Over the past 2 months, Casey Anthony has become a household name while on trial for murder. And if you were like me and hundreds of thousands of people across the country you were mesmerized by the case, convinced she was guilty for murdering her two-year old daughter. Upon the “not guilty” ruling of murder, people utilized social media outlets to respond.
Sites like Facebook and Twitter provide a platform for the country to ban together and share their emotions and opinions stronger than ever before. Some post memorial messages and notes of respect for the innocent two year old, while others question the verdict and the legal system.

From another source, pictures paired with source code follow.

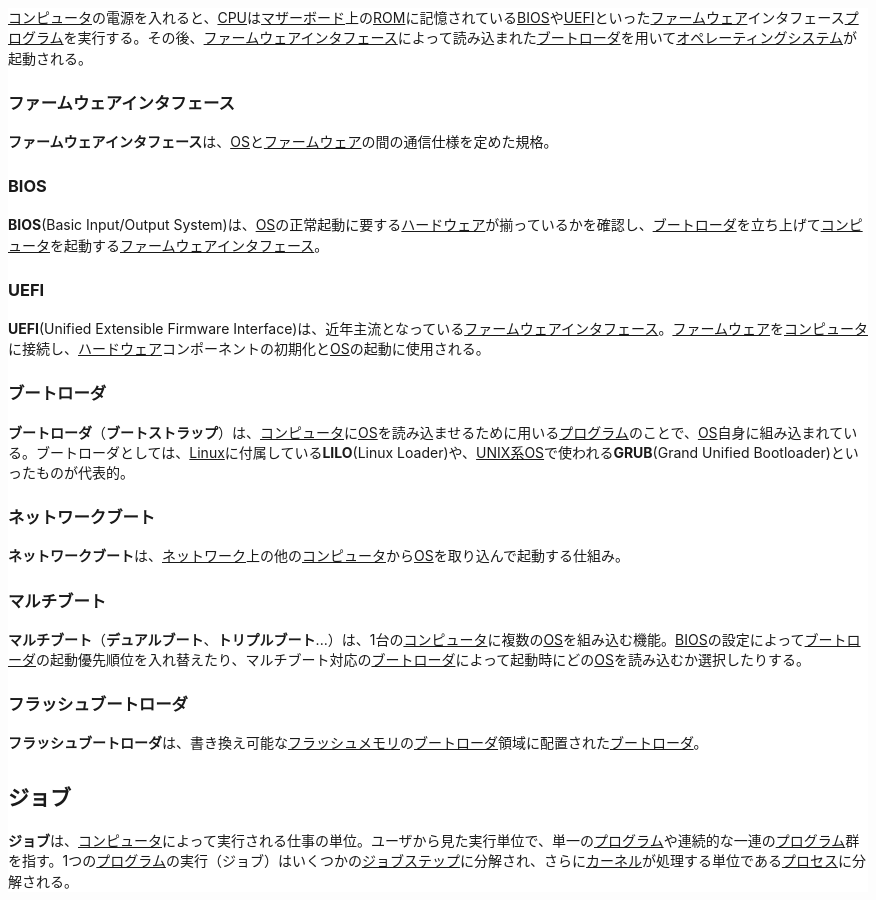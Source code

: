 [コンピュータ](../../../_/chapters/computer.md#コンピュータ)の電源を入れると、[CPU](../../../hardware/_/chapters/processor.md#cpu)は[マザーボード](../../../hardware/_/chapters/hardware.md#マザーボード)上の[ROM](../../../hardware/_/chapters/memory.md#rom)に記憶されている[BIOS](#bios)や[UEFI](#uefi)といった[ファームウェア](../../../_/chapters/computer.md#ファームウェア)インタフェース[プログラム](../../../../programming/_/chapters/programming.md#プログラム)を実行する。その後、[ファームウェアインタフェース](#ファームウェアインタフェース)によって読み込まれた[ブートローダ](#ブートローダ)を用いて[オペレーティングシステム](#オペレーティングシステム)が起動される。

### ファームウェアインタフェース

**ファームウェアインタフェース**は、[OS](#オペレーティングシステム)と[ファームウェア](../../../_/chapters/computer.md#ファームウェア)の間の通信仕様を定めた規格。

### BIOS

**BIOS**(Basic Input/Output System)は、[OS](#オペレーティングシステム)の正常起動に要する[ハードウェア](../../../hardware/_/chapters/hardware.md#ハードウェア)が揃っているかを確認し、[ブートローダ](#ブートローダ)を立ち上げて[コンピュータ](../../../_/chapters/computer.md#コンピュータ)を起動する[ファームウェアインタフェース](#ファームウェアインタフェース)。

### UEFI

**UEFI**(Unified Extensible Firmware Interface)は、近年主流となっている[ファームウェアインタフェース](#ファームウェアインタフェース)。[ファームウェア](../../../_/chapters/computer.md#ファームウェア)を[コンピュータ](../../../_/chapters/computer.md#コンピュータ)に接続し、[ハードウェア](../../../hardware/_/chapters/hardware.md#ハードウェア)コンポーネントの初期化と[OS](#オペレーティングシステム)の起動に使用される。

### ブートローダ

**ブートローダ**（**ブートストラップ**）は、[コンピュータ](../../../_/chapters/computer.md#コンピュータ)に[OS](#オペレーティングシステム)を読み込ませるために用いる[プログラム](../../../../programming/_/chapters/programming.md#プログラム)のことで、[OS](#オペレーティングシステム)自身に組み込まれている。ブートローダとしては、[Linux](#linux)に付属している**LILO**(Linux Loader)や、[UNIX系OS](#unix)で使われる**GRUB**(Grand Unified Bootloader)といったものが代表的。

### ネットワークブート

**ネットワークブート**は、[ネットワーク](../../../../network/_/chapters/network.md#ネットワーク)上の他の[コンピュータ](../../../_/chapters/computer.md#コンピュータ)から[OS](#オペレーティングシステム)を取り込んで起動する仕組み。

### マルチブート

**マルチブート**（**デュアルブート**、**トリプルブート**...）は、1台の[コンピュータ](../../../_/chapters/computer.md#コンピュータ)に複数の[OS](#オペレーティングシステム)を組み込む機能。[BIOS](#bios)の設定によって[ブートローダ](#ブートローダ)の起動優先順位を入れ替えたり、マルチブート対応の[ブートローダ](#ブートローダ)によって起動時にどの[OS](#オペレーティングシステム)を読み込むか選択したりする。

### フラッシュブートローダ

**フラッシュブートローダ**は、書き換え可能な[フラッシュメモリ](../../../hardware/_/chapters/memory.md#フラッシュメモリ)の[ブートローダ](#ブートローダ)領域に配置された[ブートローダ](#ブートローダ)。


## ジョブ

**ジョブ**は、[コンピュータ](../../../_/chapters/computer.md#コンピュータ)によって実行される仕事の単位。ユーザから見た実行単位で、単一の[プログラム](../../../../programming/_/chapters/programming.md#プログラム)や連続的な一連の[プログラム](../../../../programming/_/chapters/programming.md#プログラム)群を指す。1つの[プログラム](../../../../programming/_/chapters/programming.md#プログラム)の実行（ジョブ）はいくつかの[ジョブステップ](#ジョブステップ)に分解され、さらに[カーネル](#カーネル)が処理する単位である[プロセス](#プロセス)に分解される。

Those who disagree with the ruling found a way to condense their feelings in 140 characters or less on Twitter. Today, there are over 90 Facebook pages titled “Casey Anthony” and even more expressing hatred towards her.
In less than one week after the day she was acquitted, 39,000 people “liked” the Facebook page – “I hate Casey Anthony.” In the same timeframe, more than 700,000 people had signed an online petition at Change.org in favor of a federal “Caylee’s Law” making it illegal to fail to report a missing child within a specific timeframe.
The Casey Anthony case is often compared to when O.J. Simpson was found not guilty of murdering his wife in 1996. The difference between then and now is that these online networks didn’t exist.
These social sites are no longer just for connecting us with people we may know or want to meet. They have become outlets for the world to respond to current issues, a place to celebrate a life or mourn a death and a form of therapeutic release.